Authorea

Segmenting the Infected Part of the Fruit

We adopted Dubey’s \cite{dubey2013infected} solution of using K-Means algorithm for a simple and straightforward image segmentation. Following their work, we converted the image from the RGB color space to the L*a*b* color space. Commission Internationale d’Eclairage (CIE) designed the L*a*b* color space to match how humans perceive differences in color and luminance \cite{szeliski2010computer}, thus making it a good color space for computing distances. It is composed of a luminosity or lightness dimension (L*) and two chromaticity or color dimension (a*b*). Isolating the color information to two dimensions (in L*a*b*) makes it computationally more efficient than having the color information spread to three dimensions (in RGB) \cite{dubey2013infected}.
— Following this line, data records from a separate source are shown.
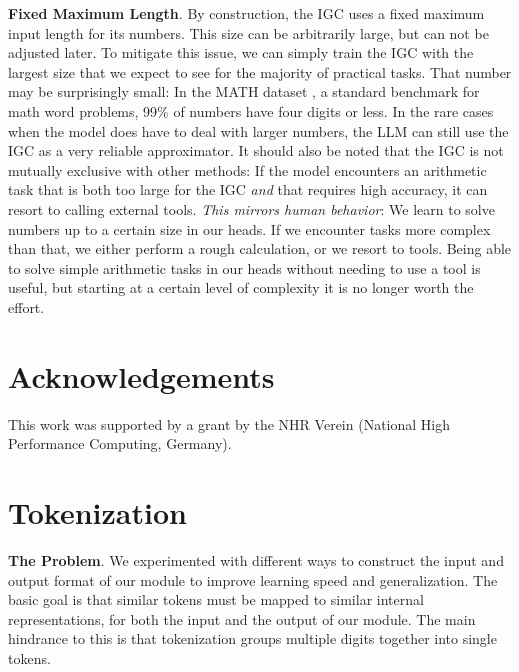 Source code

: \documentclass[11pt]{article}
\begin{document}
\textbf{Fixed Maximum Length}.
By construction, the IGC uses a fixed maximum input length for its numbers. This size can be arbitrarily large, but can not be adjusted later.
To mitigate this issue, we can simply train the IGC with the largest size that we expect to see for the majority of practical tasks.
That number may be surprisingly small: In the MATH dataset \citep{hendrycksmath2021}, a standard benchmark for math word problems, 99\% of numbers have four digits or less.
In the rare cases when the model does have to deal with larger numbers, the LLM can still use the IGC as a very reliable approximator.
It should also be noted that the IGC is not mutually exclusive with other methods: If the model encounters an arithmetic task that is both too large for the IGC \textit{and} that requires high accuracy, it can resort to calling external tools.
\textit{This mirrors human behavior}: We learn to solve numbers up to a certain size in our heads. If we encounter tasks more complex than that, we either perform a rough calculation, or we resort to tools.
Being able to solve simple arithmetic tasks in our heads without needing to use a tool is useful, but starting at a certain level of complexity it is no longer worth the effort.


\section{Acknowledgements}


This work was supported by a grant by the NHR Verein (National High Performance Computing, Germany).






\appendix





\section{Tokenization}
\label{section-tokenization}


\textbf{The Problem}.
We experimented with different ways to construct the input and output format of our module to improve learning speed and generalization.
The basic goal is that similar tokens must be mapped to similar internal representations, for both the input and the output of our module.
The main hindrance to this is that tokenization groups multiple digits together into single tokens.
\end{document}
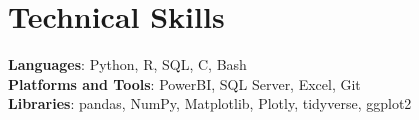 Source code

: \documentclass[letterpaper,11pt]{article}
\begin{document}
\section{Technical Skills}
 \begin{itemize}[leftmargin=0.15in, label={}]
    \small{\item{
     \textbf{Languages}{: Python, R, SQL, C, Bash} \\
     \textbf{Platforms and Tools}{: PowerBI, SQL Server, Excel, Git} \\
     \textbf{Libraries}{: pandas, NumPy, Matplotlib, Plotly, tidyverse, ggplot2} \\
    }}
 \end{itemize}

 
\end{document}
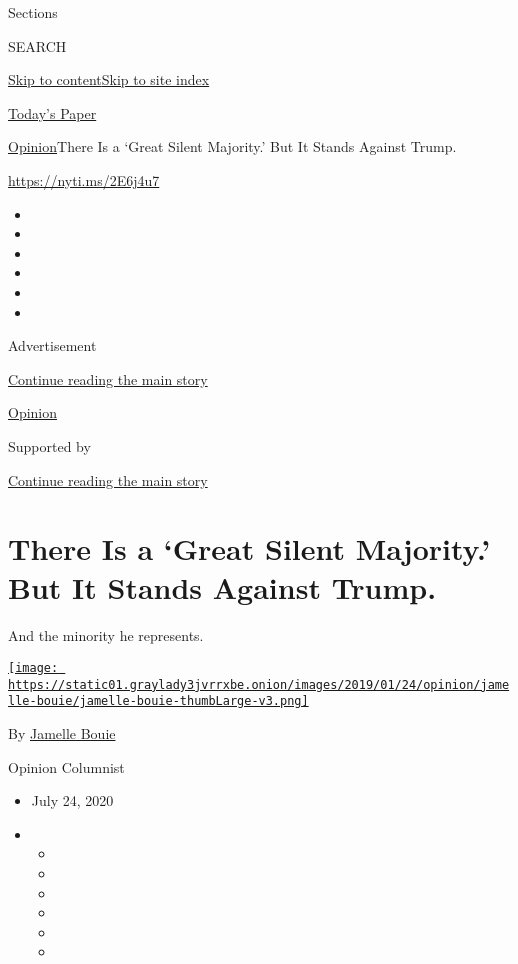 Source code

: Sections

SEARCH

\protect\hyperlink{site-content}{Skip to
content}\protect\hyperlink{site-index}{Skip to site index}

\href{https://myaccount.nytimes3xbfgragh.onion/auth/login?response_type=cookie\&client_id=vi}{}

\href{https://www.nytimes3xbfgragh.onion/section/todayspaper}{Today's
Paper}

\href{/section/opinion}{Opinion}\textbar{}There Is a `Great Silent
Majority.' But It Stands Against Trump.

\href{https://nyti.ms/2E6j4u7}{https://nyti.ms/2E6j4u7}

\begin{itemize}
\item
\item
\item
\item
\item
\item
\end{itemize}

Advertisement

\protect\hyperlink{after-top}{Continue reading the main story}

\href{/section/opinion}{Opinion}

Supported by

\protect\hyperlink{after-sponsor}{Continue reading the main story}

\hypertarget{there-is-a-great-silent-majority-but-it-stands-against-trump}{%
\section{There Is a `Great Silent Majority.' But It Stands Against
Trump.}\label{there-is-a-great-silent-majority-but-it-stands-against-trump}}

And the minority he represents.

\href{https://www.nytimes3xbfgragh.onion/column/jamelle-bouie}{\texttt{[image: https://static01.graylady3jvrrxbe.onion/images/2019/01/24/opinion/jamelle-bouie/jamelle-bouie-thumbLarge-v3.png]}}

By
\href{https://www.nytimes3xbfgragh.onion/column/jamelle-bouie}{Jamelle
Bouie}

Opinion Columnist

\begin{itemize}
\item
  July 24, 2020
\item
  \begin{itemize}
  \item
  \item
  \item
  \item
  \item
  \item
  \end{itemize}
\end{itemize}

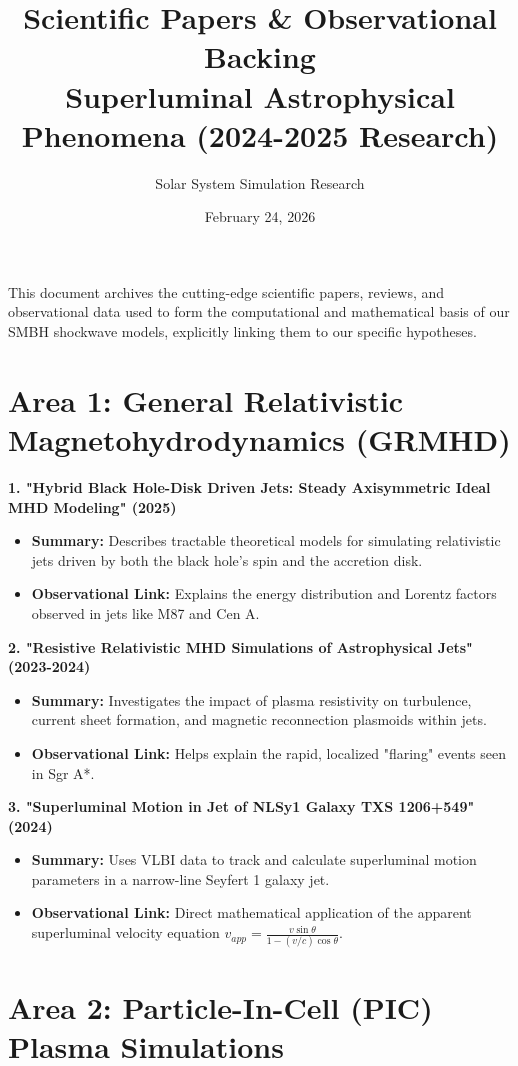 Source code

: \documentclass{article}
\title{Scientific Papers \& Observational Backing \\ \large Superluminal Astrophysical Phenomena (2024-2025 Research)}
\author{Solar System Simulation Research}
\date{February 24, 2026}
\begin{document}
\maketitle

This document archives the cutting-edge scientific papers, reviews, and observational data used to form the computational and mathematical basis of our SMBH shockwave models, explicitly linking them to our specific hypotheses.

\section*{Area 1: General Relativistic Magnetohydrodynamics (GRMHD)}

\textbf{1. "Hybrid Black Hole-Disk Driven Jets: Steady Axisymmetric Ideal MHD Modeling" (2025)}
\begin{itemize}
    \item \textbf{Summary:} Describes tractable theoretical models for simulating relativistic jets driven by both the black hole's spin and the accretion disk.
    \item \textbf{Observational Link:} Explains the energy distribution and Lorentz factors observed in jets like M87 and Cen A.
\end{itemize}

\textbf{2. "Resistive Relativistic MHD Simulations of Astrophysical Jets" (2023-2024)}
\begin{itemize}
    \item \textbf{Summary:} Investigates the impact of plasma resistivity on turbulence, current sheet formation, and magnetic reconnection plasmoids within jets.
    \item \textbf{Observational Link:} Helps explain the rapid, localized "flaring" events seen in Sgr A*.
\end{itemize}

\textbf{3. "Superluminal Motion in Jet of NLSy1 Galaxy TXS 1206+549" (2024)}
\begin{itemize}
    \item \textbf{Summary:} Uses VLBI data to track and calculate superluminal motion parameters in a narrow-line Seyfert 1 galaxy jet.
    \item \textbf{Observational Link:} Direct mathematical application of the apparent superluminal velocity equation $v_{app} = \frac{v \sin\theta}{1 - (v/c)\cos\theta}$.
\end{itemize}

\section*{Area 2: Particle-In-Cell (PIC) Plasma Simulations}
\end{document}
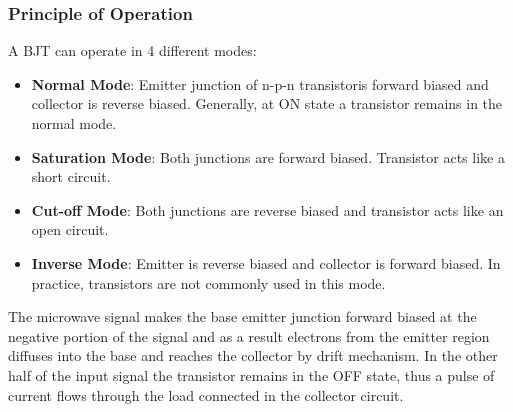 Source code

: \begin{frame}
  \frametitle{Principle of Operation}
  A BJT can operate in 4 different modes:
  \begin{itemize}
  \item \textbf{Normal Mode}: Emitter junction of n-p-n transistoris forward biased and collector is reverse biased. Generally, at ON state a transistor remains in the normal mode.
  \item \textbf{Saturation Mode}: Both junctions are forward biased. Transistor acts like a short circuit.
  \item \textbf{Cut-off Mode}: Both junctions are reverse biased and transistor acts like an open circuit.
  \item \textbf{Inverse Mode}: Emitter is reverse biased and collector is forward biased. In practice, transistors are not commonly used in this mode.
  \end{itemize}
\end{frame}

\begin{frame}
    The microwave signal makes the base emitter junction forward biased at the negative portion of the signal and as a result electrons from the emitter region diffuses into the base and reaches the collector by drift mechanism. In the other half of the input signal the transistor remains in the OFF state, thus a pulse of current flows through the load connected in the collector circuit.
\end{frame} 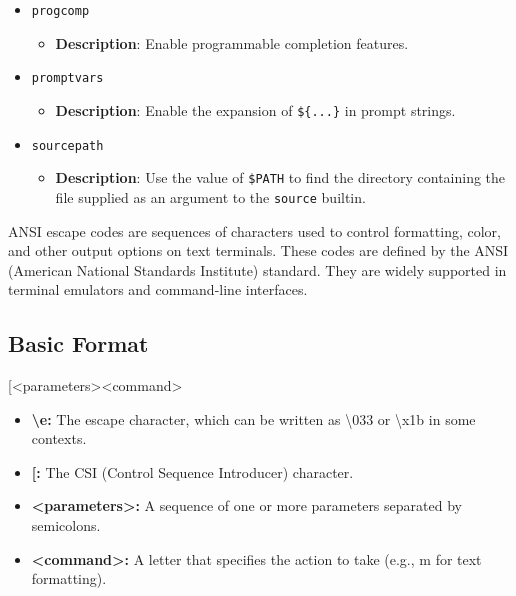 \documentclass{report}
\begin{document}
\begin{itemize}
    \item \texttt{progcomp}
        \begin{itemize}
            \item \textbf{Description}: Enable programmable completion features.
        \end{itemize}

    \item \texttt{promptvars}
        \begin{itemize}
            \item \textbf{Description}: Enable the expansion of \texttt{\$\{...\}} in prompt strings.
        \end{itemize}

    \item \texttt{sourcepath}
        \begin{itemize}
            \item \textbf{Description}: Use the value of \texttt{\$PATH} to find the directory containing the file supplied as an argument to the \texttt{source} builtin.
        \end{itemize}
\end{itemize}    

\pagebreak 
{}
\bigbreak \noindent 
\begin{concept}
    ANSI escape codes are sequences of characters used to control formatting, color, and other output options on text terminals. These codes are defined by the ANSI (American National Standards Institute) standard. They are widely supported in terminal emulators and command-line interfaces.
\end{concept}
\bigbreak \noindent 
\subsection{Basic Format}
\bigbreak \noindent 
\begin{bashcode}
    \e[<parameters><command>
\end{bashcode}

\begin{itemize}
    \item \textbf{\textbackslash e:} The escape character, which can be written as \textbackslash 033 or \textbackslash x1b in some contexts.
    \item \textbf{[:} The CSI (Control Sequence Introducer) character.
    \item \textbf{<parameters>:} A sequence of one or more parameters separated by semicolons.
    \item \textbf{<command>:} A letter that specifies the action to take (e.g., m for text formatting).
\end{itemize}
\end{document}
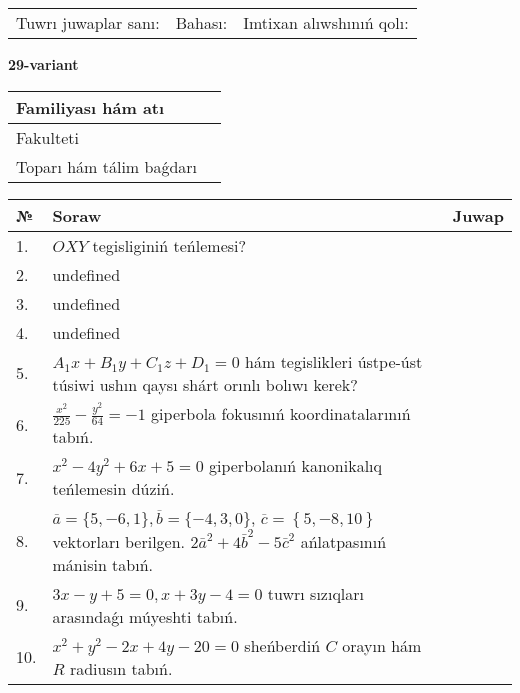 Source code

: \documentclass{article}
\begin{document}
\vspace{0.7cm}

\begin{tabular}{lll}
Tuwrı juwaplar sanı: \underline{\hspace{1cm}} & 
Bahası: \underline{\hspace{1cm}} & 
Imtixan alıwshınıń qolı: \underline{\hspace{2cm}} \\
\end{tabular}

\egroup

\newpage


\textbf{29-variant}\\

\bgroup
\def\arraystretch{1.6} %

\begin{tabular}{|m{5.7cm}|m{9.5cm}|}
\hline
Familiyası hám atı & \\
\hline
Fakulteti  & \\
\hline
Toparı hám tálim baǵdarı  & \\
\hline
\end{tabular}

\vspace{0.7cm}

\begin{tabular}{|m{0.7cm}|m{10cm}|m{4cm}|}
\hline
№ & Soraw & Juwap \\
\hline
1. & \(OXY\) tegisliginiń teńlemesi? &  \\
\hline
2. & undefined &  \\
\hline
3. & undefined &  \\
\hline
4. & undefined &  \\
\hline
5. & \(A_{1}x + B_{1}y + C_{1}z + D_{1} = 0\) hám tegislikleri ústpe-úst túsiwi ushın qaysı shárt orınlı bolıwı kerek? &  \\
\hline
6. & \(\frac{x^{2}}{225} - \frac{y^{2}}{64} = - 1\) giperbola fokusınıń koordinatalarınıń tabıń. &  \\
\hline
7. & \(x^{2} - 4 y^{2} + 6 x + 5 = 0\) giperbolanıń kanonikalıq teńlemesin dúziń. &  \\
\hline
8. & \(\overline{a} = \{5,- 6, 1 \}, \overline{b} = \{ - 4, 3, 0 \} \), \(\overline{c} = \left\{ 5,- 8, 10 \right\}\) vektorları berilgen. \(2{\bar{a}}^{2} + 4{\bar{b}}^{2} - 5{\bar{c}}^{2}\) ańlatpasınıń mánisin tabıń. &  \\
\hline
9. & \(3 x - y + 5 = 0, x + 3 y - 4 = 0\) tuwrı sızıqları arasındaǵı múyeshti tabıń. &  \\
\hline
10. & \(x^{2} + y^{2} - 2 x + 4 y - 20 = 0\) sheńberdiń \(C\) orayın hám \(R\) radiusın tabıń. & \\
\hline
\end{tabular}
\end{document}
The pixels are then clustered in the a*b* space using the K-Means algorithm. The K-Means algorithm starts by randomly selecting \(k\) pixels as the initial centroids for the clusters. \(k\) is a user defined parameter that sets the number of clusters to be formed. The centroids represent the clusters and is used to determine which pixels belong to it. The rest of the algorithm is an iterative process and proceeds as follows: (Step 1) Assign all the pixels to the cluster with the centroid closest to them. We used the Euclidean distance in computing for the similarity – the lesser the distance the more similar they are. (Step 2) Compute for the new centroids of each cluster by getting the mean of all the pixels within that cluster. (Step 3) Repeat Steps 1 and 2 until the clusters do not change anymore.

After clustering, the image is then segmented based on the clusters formed, i.e. each cluster of pixels form a separate image. The general idea is that the infected part of the fruit would be similar in color and will tend to be in a separate cluster from the healthy part of the fruit.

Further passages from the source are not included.